Give the data below again exactly, and drop each picture from it.

Content starts

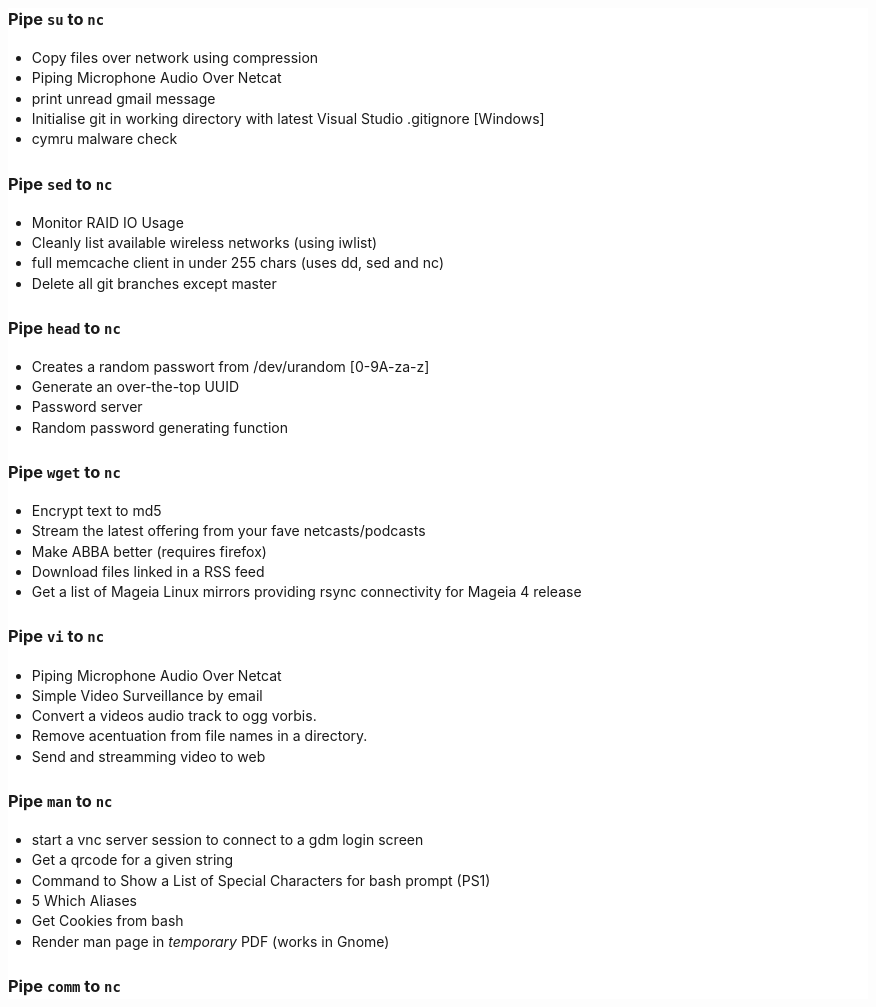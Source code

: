             
### Pipe `su` to `nc`

- Copy files over network using compression
- Piping Microphone Audio Over Netcat
- print unread gmail message
- Initialise git in working directory with latest Visual Studio .gitignore [Windows]
- cymru malware check

            
### Pipe `sed` to `nc`

- Monitor RAID IO Usage
- Cleanly list available wireless networks (using iwlist)
- full memcache client in under 255 chars (uses dd, sed and nc)
- Delete all git branches except master

            
### Pipe `head` to `nc`

- Creates a random passwort from /dev/urandom [0-9A-za-z]
- Generate an over-the-top UUID
- Password server
- Random password generating function

            
### Pipe `wget` to `nc`

- Encrypt text to md5
- Stream the latest offering from your fave netcasts/podcasts
- Make ABBA better (requires firefox)
- Download files linked in a RSS feed
- Get a list of Mageia Linux mirrors providing rsync connectivity for Mageia 4 release

            
### Pipe `vi` to `nc`

- Piping Microphone Audio Over Netcat
- Simple Video Surveillance by email
- Convert a videos audio track to ogg vorbis.
- Remove acentuation from file names in a directory.
- Send and streamming video to web

            
### Pipe `man` to `nc`

- start a vnc server session to connect to a gdm login screen
- Get a qrcode for a given string
- Command to Show a List of Special Characters for bash prompt (PS1)
- 5 Which Aliases
- Get Cookies from bash
- Render man page in *temporary* PDF (works in Gnome)

            
### Pipe `comm` to `nc`

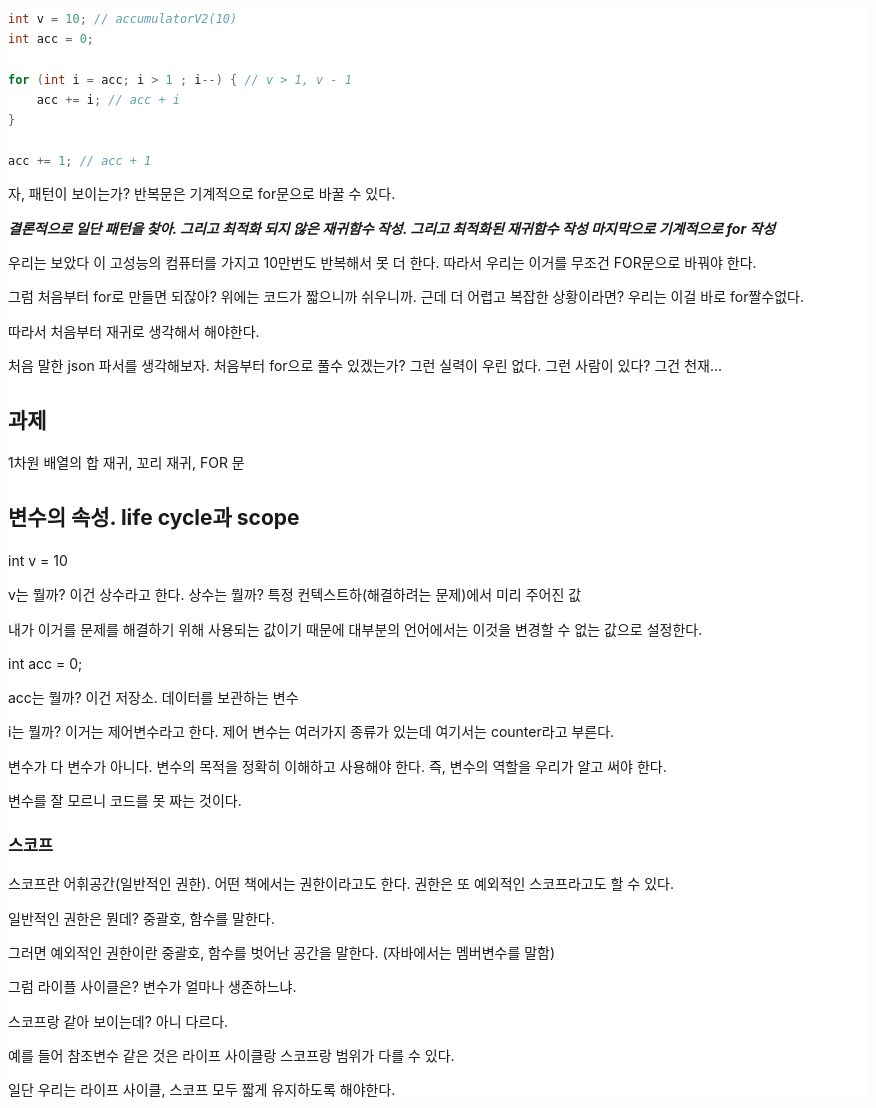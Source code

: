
 ```java
int v = 10; // accumulatorV2(10)
int acc = 0;

for (int i = acc; i > 1 ; i--) { // v > 1, v - 1
    acc += i; // acc + i
}

acc += 1; // acc + 1
```

자, 패턴이 보이는가? 반복문은 기계적으로 for문으로 바꿀 수 있다.

***결론적으로 일단 패턴을 찾아. 그리고 최적화 되지 않은 재귀함수 작성. 그리고 최적화된 재귀함수 작성 마지막으로 기계적으로 for 작성***

우리는 보았다 이 고성능의 컴퓨터를 가지고 10만번도 반복해서 못 더 한다. 따라서 우리는 이거를 무조건 FOR문으로 바꿔야 한다.

그럼 처음부터 for로 만들면 되잖아? 위에는 코드가 짧으니까 쉬우니까. 근데 더 어렵고 복잡한 상황이라면? 우리는 이걸 바로 for짤수없다.

따라서 처음부터 재귀로 생각해서 해야한다.

처음 말한 json 파서를 생각해보자. 처음부터 for으로 풀수 있겠는가? 그런 실력이 우린 없다. 그런 사람이 있다? 그건 천재...

## 과제

1차원 배열의 합 재귀, 꼬리 재귀, FOR 문

## 변수의 속성. life cycle과 scope

int v = 10

v는 뭘까? 이건 상수라고 한다. 상수는 뭘까? 특정 컨텍스트하(해결하려는 문제)에서 미리 주어진 값

내가 이거를 문제를 해결하기 위해 사용되는 값이기 때문에 대부분의 언어에서는 이것을 변경할 수 없는 값으로 설정한다.

int acc = 0;

acc는 뭘까? 이건 저장소. 데이터를 보관하는 변수

i는 뭘까? 이거는 제어변수라고 한다. 제어 변수는 여러가지 종류가 있는데 여기서는 counter라고 부른다.

변수가 다 변수가 아니다. 변수의 목적을 정확히 이해하고 사용해야 한다. 즉, 변수의 역할을 우리가 알고 써야 한다.

변수를 잘 모르니 코드를 못 짜는 것이다.

### 스코프 

스코프란 어휘공간(일반적인 권한). 어떤 책에서는 권한이라고도 한다. 권한은 또 예외적인 스코프라고도 할 수 있다.

일반적인 권한은 뭔데? 중괄호, 함수를 말한다.

그러면 예외적인 권한이란 중괄호, 함수를 벗어난 공간을 말한다. (자바에서는 멤버변수를 말함)

그럼 라이플 사이클은? 변수가 얼마나 생존하느냐. 

스코프랑 같아 보이는데? 아니 다르다.

예를 들어 참조변수 같은 것은 라이프 사이클랑 스코프랑 범위가 다를 수 있다.

일단 우리는 라이프 사이클, 스코프 모두 짧게 유지하도록 해야한다.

Content ends

Output of the exercise:
Source code

:             
### Pipe `su` to `nc`

- Copy files over network using compression
- Piping Microphone Audio Over Netcat
- print unread gmail message
- Initialise git in working directory with latest Visual Studio .gitignore [Windows]
- cymru malware check

            
### Pipe `sed` to `nc`

- Monitor RAID IO Usage
- Cleanly list available wireless networks (using iwlist)
- full memcache client in under 255 chars (uses dd, sed and nc)
- Delete all git branches except master

            
### Pipe `head` to `nc`

- Creates a random passwort from /dev/urandom [0-9A-za-z]
- Generate an over-the-top UUID
- Password server
- Random password generating function

            
### Pipe `wget` to `nc`

- Encrypt text to md5
- Stream the latest offering from your fave netcasts/podcasts
- Make ABBA better (requires firefox)
- Download files linked in a RSS feed
- Get a list of Mageia Linux mirrors providing rsync connectivity for Mageia 4 release

            
### Pipe `vi` to `nc`

- Piping Microphone Audio Over Netcat
- Simple Video Surveillance by email
- Convert a videos audio track to ogg vorbis.
- Remove acentuation from file names in a directory.
- Send and streamming video to web

            
### Pipe `man` to `nc`

- start a vnc server session to connect to a gdm login screen
- Get a qrcode for a given string
- Command to Show a List of Special Characters for bash prompt (PS1)
- 5 Which Aliases
- Get Cookies from bash
- Render man page in *temporary* PDF (works in Gnome)

            
### Pipe `comm` to `nc`

Source code

:
 ```java
int v = 10; // accumulatorV2(10)
int acc = 0;

for (int i = acc; i > 1 ; i--) { // v > 1, v - 1
    acc += i; // acc + i
}

acc += 1; // acc + 1
```

자, 패턴이 보이는가? 반복문은 기계적으로 for문으로 바꿀 수 있다.

***결론적으로 일단 패턴을 찾아. 그리고 최적화 되지 않은 재귀함수 작성. 그리고 최적화된 재귀함수 작성 마지막으로 기계적으로 for 작성***

우리는 보았다 이 고성능의 컴퓨터를 가지고 10만번도 반복해서 못 더 한다. 따라서 우리는 이거를 무조건 FOR문으로 바꿔야 한다.

그럼 처음부터 for로 만들면 되잖아? 위에는 코드가 짧으니까 쉬우니까. 근데 더 어렵고 복잡한 상황이라면? 우리는 이걸 바로 for짤수없다.

따라서 처음부터 재귀로 생각해서 해야한다.

처음 말한 json 파서를 생각해보자. 처음부터 for으로 풀수 있겠는가? 그런 실력이 우린 없다. 그런 사람이 있다? 그건 천재...

## 과제

1차원 배열의 합 재귀, 꼬리 재귀, FOR 문

## 변수의 속성. life cycle과 scope

int v = 10

v는 뭘까? 이건 상수라고 한다. 상수는 뭘까? 특정 컨텍스트하(해결하려는 문제)에서 미리 주어진 값

내가 이거를 문제를 해결하기 위해 사용되는 값이기 때문에 대부분의 언어에서는 이것을 변경할 수 없는 값으로 설정한다.

int acc = 0;

acc는 뭘까? 이건 저장소. 데이터를 보관하는 변수

i는 뭘까? 이거는 제어변수라고 한다. 제어 변수는 여러가지 종류가 있는데 여기서는 counter라고 부른다.

변수가 다 변수가 아니다. 변수의 목적을 정확히 이해하고 사용해야 한다. 즉, 변수의 역할을 우리가 알고 써야 한다.

변수를 잘 모르니 코드를 못 짜는 것이다.

### 스코프 

스코프란 어휘공간(일반적인 권한). 어떤 책에서는 권한이라고도 한다. 권한은 또 예외적인 스코프라고도 할 수 있다.

일반적인 권한은 뭔데? 중괄호, 함수를 말한다.

그러면 예외적인 권한이란 중괄호, 함수를 벗어난 공간을 말한다. (자바에서는 멤버변수를 말함)

그럼 라이플 사이클은? 변수가 얼마나 생존하느냐. 

스코프랑 같아 보이는데? 아니 다르다.

예를 들어 참조변수 같은 것은 라이프 사이클랑 스코프랑 범위가 다를 수 있다.

일단 우리는 라이프 사이클, 스코프 모두 짧게 유지하도록 해야한다.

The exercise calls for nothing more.